[Tutor] Is there a simpler way to remove from a set?

Sat May 8 18:21:36 EDT 2021

On 08/05/2021 00.04, Leam Hall wrote:
> On 5/7/21 6:57 AM, Alan Gauld via Tutor wrote:
>> On 07/05/2021 01:52, Leam Hall wrote:
>>
>>> def build_dir_set(my_list, exclude_dirs):
>>>     my_set  = set()
>>>     for item in my_list:
>>>       path = Path(item)
>>>       parent = str(path.parent)
>>>       my_set.add(parent)
>>>     my_new_set = set()
>>>     for exclude_dir in exclude_dirs:
>>>       for parent in my_set:
>>>         if re.match(exclude_dir, parent):
>>>           my_new_set.add(parent)
>>>     return my_set - my_new_set

...

>>
>> Couldn't this be a set generator?

This Socratic-question offers solid advice. Please research "generators"
(if haven't already) ...

> The process I'm working on is documented:
> https://github.com/LeamHall/admin_tools/blob/master/docs/find_copies.txt
> 
> I started playing with your suggestions. One big change is pulling the
> logic for getting the parent directory into its own method. That means I
> can use the "full_set - exclude_set" for more than just directories. I
> also added a "match" parameter. When matching files, the match must be
> exact, not just close.
> 
> The "seed.list" is made by using a "locate" on a few files. The code
> will eventually go through the seed.list, get the directories, and then
> walk down those directories to add any sub-directories. It will also
> search for files in those directories, and get their size. The
> master_data dict will have keys of file names. Each of those will be a
> dict of file sizes, and each of those will be a set of directories where
> that file name of that file size resides.
> 
> When it comes time to use the --purge option, the file names and paths
> will be put back together and the files removed. And I will have a lot
> more space on my hard drives.

Are you allowing yourself to be 'railroaded' or 'blinkered' by the spec?
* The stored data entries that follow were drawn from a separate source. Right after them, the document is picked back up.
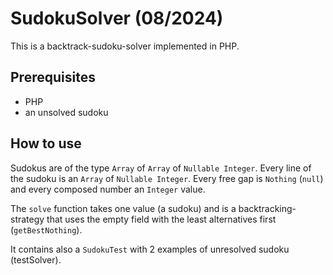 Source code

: # SudokuSolver (08/2024)

This is a backtrack-sudoku-solver implemented in PHP.

## Prerequisites

* PHP
* an unsolved sudoku

## How to use

Sudokus are of the type `Array` of `Array` of `Nullable Integer`. Every line of the sudoku is an `Array` of `Nullable Integer`. Every free gap is `Nothing` (`null`) and every composed number an `Integer` value.

The `solve` function takes one value (a sudoku) and is a backtracking-strategy that uses the empty field with the least alternatives first (`getBestNothing`).

It contains also a `SudokuTest` with 2 examples of unresolved sudoku (testSolver).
What I mean by this, is that the specifications have been written in a
particular way, with the idea of presenting the coder with as clear a
picture as possible - covering 'all the bases' in a step-by-step,
topic-by-topic fashion.

However, the spec does not set out to be, and should not, be seen as a
'map' of code-structure - nor as some sort of top-level description of
the solution-code. That is not to say that it shouldn't be included
in/with the code, but that once the coder has understood the problem to
be solved, the spec becomes a template for acceptance testing rather
than code-writing!

If my quick scan (mea culpa!) is correct, the required action comes down
to "purge unwanted files?directories". NB the word "purge" should be
understood as wider than a simple 'del filename', including logging, etc.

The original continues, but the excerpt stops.